Here are the key passages, edited for clarity and concision.
“Porche Foster and Hadiya Pendleton never met, but both fell victim to Chicago’s merciless street violence.
“Porche was shot last November, when – as with Hadiya two months later – a gunman opened fire on her and other teenagers who were standing around talking.
“The lives of both 15-year-olds have been frozen in time. Neither girl will go to a prom, go to college or get married and have her own children.
“But that is where the similarities end. It is as if Porche and Hadiya died in a city with two very different police departments: one for high-profile cases, the other for almost everyone else.
“One department, as Chicago’s Police Superintendent Garry McCarthy described, moved heaven and earth to solve the murder of the teenager who had been at the president’s inauguration.
“Arrests were quickly made. But most killers in Chicago never get caught. In fact, that other police department solved only 26 per cent of the homicides committed in 2012.
“What irritates me, my daughter’s murderer is still standing on the streets,” said Porche’s mother, Bonita Foster.
“Six months after Porche Foster’s murder, there still have been no arrests.
“I don’t see why one gets more attention than the other. I am thinking that had they took the action that they’re taking now, with her, with Porshe . . . maybe little Ms. Pendleton would still be here,” said Foster.
“Porshe’s family says there’s has been almost no information from the police, though shortly after she was killed, a detective did stop by.
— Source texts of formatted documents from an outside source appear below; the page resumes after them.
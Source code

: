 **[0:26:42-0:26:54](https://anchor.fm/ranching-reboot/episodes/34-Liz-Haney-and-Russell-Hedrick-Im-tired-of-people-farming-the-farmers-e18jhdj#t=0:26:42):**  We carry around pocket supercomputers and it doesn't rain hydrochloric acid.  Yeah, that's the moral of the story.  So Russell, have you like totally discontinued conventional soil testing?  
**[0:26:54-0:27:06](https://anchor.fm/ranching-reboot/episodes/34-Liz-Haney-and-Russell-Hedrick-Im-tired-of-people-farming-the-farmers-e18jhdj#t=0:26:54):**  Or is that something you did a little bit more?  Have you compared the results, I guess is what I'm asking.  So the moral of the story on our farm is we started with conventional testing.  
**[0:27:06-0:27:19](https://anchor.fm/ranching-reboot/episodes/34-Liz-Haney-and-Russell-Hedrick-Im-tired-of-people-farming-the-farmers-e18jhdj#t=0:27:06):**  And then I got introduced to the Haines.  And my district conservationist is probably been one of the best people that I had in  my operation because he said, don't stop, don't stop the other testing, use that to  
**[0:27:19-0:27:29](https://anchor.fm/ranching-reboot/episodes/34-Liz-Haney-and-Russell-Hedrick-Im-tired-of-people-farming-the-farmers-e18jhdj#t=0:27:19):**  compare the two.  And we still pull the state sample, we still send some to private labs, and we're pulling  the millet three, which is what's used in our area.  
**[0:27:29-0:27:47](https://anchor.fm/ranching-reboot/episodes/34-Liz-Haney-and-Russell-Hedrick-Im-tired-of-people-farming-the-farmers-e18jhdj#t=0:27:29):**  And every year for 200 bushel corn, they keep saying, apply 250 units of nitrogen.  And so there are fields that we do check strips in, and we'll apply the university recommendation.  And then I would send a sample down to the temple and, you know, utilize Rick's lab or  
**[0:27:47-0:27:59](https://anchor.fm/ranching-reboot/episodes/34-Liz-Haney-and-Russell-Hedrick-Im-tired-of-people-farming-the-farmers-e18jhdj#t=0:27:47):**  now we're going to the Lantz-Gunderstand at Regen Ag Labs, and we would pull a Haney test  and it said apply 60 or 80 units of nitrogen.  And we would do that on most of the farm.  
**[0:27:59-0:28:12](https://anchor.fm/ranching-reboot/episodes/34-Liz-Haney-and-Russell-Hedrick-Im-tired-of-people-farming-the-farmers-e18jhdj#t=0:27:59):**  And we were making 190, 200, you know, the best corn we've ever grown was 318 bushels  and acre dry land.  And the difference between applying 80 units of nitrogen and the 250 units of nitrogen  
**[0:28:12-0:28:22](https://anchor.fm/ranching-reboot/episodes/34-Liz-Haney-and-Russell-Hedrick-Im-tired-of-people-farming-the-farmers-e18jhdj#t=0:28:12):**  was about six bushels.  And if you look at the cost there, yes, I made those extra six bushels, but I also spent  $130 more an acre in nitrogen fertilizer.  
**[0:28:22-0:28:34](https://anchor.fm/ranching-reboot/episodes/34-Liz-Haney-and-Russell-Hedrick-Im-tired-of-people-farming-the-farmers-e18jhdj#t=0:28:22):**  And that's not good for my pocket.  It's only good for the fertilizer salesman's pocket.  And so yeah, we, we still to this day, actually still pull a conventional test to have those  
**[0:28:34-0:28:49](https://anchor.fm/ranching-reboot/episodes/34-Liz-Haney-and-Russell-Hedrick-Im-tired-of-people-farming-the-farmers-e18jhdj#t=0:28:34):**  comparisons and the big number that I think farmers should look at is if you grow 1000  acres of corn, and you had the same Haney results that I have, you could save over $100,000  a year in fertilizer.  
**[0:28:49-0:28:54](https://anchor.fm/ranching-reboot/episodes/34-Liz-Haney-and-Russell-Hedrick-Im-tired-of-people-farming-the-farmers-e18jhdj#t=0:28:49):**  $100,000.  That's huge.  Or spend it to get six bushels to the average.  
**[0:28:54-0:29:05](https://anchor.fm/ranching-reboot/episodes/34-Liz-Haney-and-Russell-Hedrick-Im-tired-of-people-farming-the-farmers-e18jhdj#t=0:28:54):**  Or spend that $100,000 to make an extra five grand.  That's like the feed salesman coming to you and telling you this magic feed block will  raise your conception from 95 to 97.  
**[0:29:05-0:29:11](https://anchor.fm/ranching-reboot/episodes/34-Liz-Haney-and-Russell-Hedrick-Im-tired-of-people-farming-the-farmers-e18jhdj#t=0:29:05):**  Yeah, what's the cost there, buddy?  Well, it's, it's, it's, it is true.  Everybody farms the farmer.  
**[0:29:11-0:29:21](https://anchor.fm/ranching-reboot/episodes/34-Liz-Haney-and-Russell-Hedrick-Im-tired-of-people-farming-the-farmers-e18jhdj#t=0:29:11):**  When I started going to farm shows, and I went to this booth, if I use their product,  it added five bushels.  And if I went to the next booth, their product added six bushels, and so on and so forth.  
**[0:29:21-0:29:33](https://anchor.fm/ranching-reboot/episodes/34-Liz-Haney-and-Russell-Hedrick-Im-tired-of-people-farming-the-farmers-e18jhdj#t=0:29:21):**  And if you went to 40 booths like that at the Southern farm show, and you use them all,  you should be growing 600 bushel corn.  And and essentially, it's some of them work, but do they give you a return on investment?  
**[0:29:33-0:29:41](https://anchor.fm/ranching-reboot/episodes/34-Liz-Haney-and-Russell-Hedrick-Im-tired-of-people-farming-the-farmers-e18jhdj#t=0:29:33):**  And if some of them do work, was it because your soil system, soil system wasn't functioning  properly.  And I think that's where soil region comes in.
“He came – shortly after. He was on his way to another shooting. He gave me his card. And – that’s the last I’ve heard from or seen him . . . We have tried to call . . . And we find out he’s on vacation. I haven’t talked to him [in two months].”
“We’ve made calls to the officer doing the investigation,” said Demetria Rogers, Porche’s aunt. “I did just call him last week and I haven’t gotten a response – phone call yet.”
“Chicago police dispute those accounts. Two months after our interview, a detective did pay another visit, but the family believes more should be done. So they’re trying to find Porche’s killer themselves, putting up reward posters near the crime scene.
“She was told repeatedly by – when she called the department, ‘He’s on vacation. No one else can talk to you. You’ll have to wait till he gets back,'” a CBS reporter told McCarthy.
“Okay – that shouldn’t have happened,” he said. “There’s a system where if the detective’s not there there’s supposed to be somebody else picking that up and taking care of it. You’ve gotta treat every individual, every victim like you’re treating one of your own family members or you would want your family members to be treated.”
“Can you understand how the parents of some of these other victims felt like the Hadiya Pendleton case got more attention than their case did?”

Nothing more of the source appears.